Monday, Dec. 19, 1960
Mommy at the Met
"I was brought up to believe that it is polite to wait until you are asked," Soprano Eileen Farrell invariably replied when people wondered why she had never sung at the Met. The Metropolitan Opera's Rudolf Bing continued to ignore Farrell, either because of misplaced gallantry over her heft (5 ft. 5 1/2 in., 180 Ibs.) or because of her limited operatic repertory. But the snub did not hinder the progress of Farrell's career or silence the critics, who acclaimed her the U.S.'s top soprano. Finally, a year ago, Bing and the Met beckoned, and last week before a packed house Soprano Farrell, 40, made her Met debut in an English version of Christoph Willibald von Gluck's Alcestis. Soprano Farrell proved clearly that she belonged on the Met stage, but alas, there were also hints that her debut may have come a little too late.
Dated Legend. Getting ready for the Met meant a major change in Farrell's earthy, uninhibited and unpretentious way of life. She moved into a suite in Manhattan's Plaza Hotel from her twelve-room Staten Island house in order to get away from the distractions of her exuberant 13-year-old son and seven-year-old daughter. Weekends she spent at home with her husband (a retired New York City policeman) and the kids. She studied the stage set carefully, worried over the number of stairs she had to climb, and threatened to wear magnetic clamps on her shoes. A major concern was her stage children. "If I have to pick up those kids," she said, "I'll get a hernia or something." With Translator John Gutman, Farrell changed some of the libretto's more flowery passages. "I'll be damned if I'll sing 'Let me fight trepidation,' " she said. Her version: "Give me strength, give me courage."

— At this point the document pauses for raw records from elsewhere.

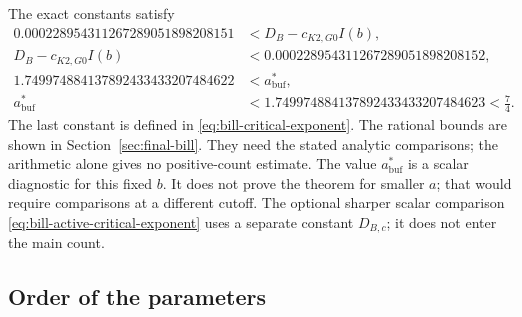The exact constants satisfy
\begin{equation}\label{eq:intro-price}
\begin{aligned}
 0.000228954311267289051898208151
   &<D_B-c_{K2,G0}I(b),\\
 D_B-c_{K2,G0}I(b)
   &<0.000228954311267289051898208152,\\
 1.749974884137892433433207484622
   &<a_{\mathrm{buf}}^*,\\
 a_{\mathrm{buf}}^*
   &<1.749974884137892433433207484623<\frac74.
\end{aligned}
\end{equation}
The last constant is defined in \eqref{eq:bill-critical-exponent}.
The rational bounds are shown in Section~\ref{sec:final-bill}.
They need the stated analytic comparisons;
the arithmetic alone gives no positive-count estimate.
The value $a^*_{\mathrm{buf}}$ is a scalar diagnostic for this fixed $b$.
It does not prove the theorem for smaller $a$; that would require
comparisons at a different cutoff. The optional sharper scalar comparison
\eqref{eq:bill-active-critical-exponent} uses a separate constant
$D_{B,c}$; it does not enter the main count.

\subsection{Order of the parameters}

But for all of Farrell's breezy modernity, Alcestis was still hopelessly dated, notwithstanding Gluck's prediction that "time does not exist for it, because the piece is founded upon nature and has nothing to do with fashion." Written in 1767, it retells the legend of King Admetus, who is condemned to death by the gods, and of his wife Alcestis, who offers herself as a sacrifice instead. In the end, touched by their mutual devotion, Apollo reprieves them both.
Confident Wait. The opera is typical of everything the romantics fought when they rebelled against classicism: it is full of beautiful melodies but undramatic, full of abstract nobility but without real human beings. Nor was Alcestis improved by the Met's pseudo-Greek staging and top-heavy production featuring, among other banalities, steam puffing from Hades and two clumsy and amateurish ballets.
In the midst of all this. Soprano Farrell proved only a partial blessing. In the middle range her voice is still gloriously warm, rich and powerful, as moving as any voice heard in opera today. But in the upper registers it was strained and at times shrill. Once past the strenuous milestone of a Met debut, Farrell is now eagerly awaiting La Gioconda, her other Met starring role this season. "Gioconda," she says confidently. "That's a role you can really sink your teeth into."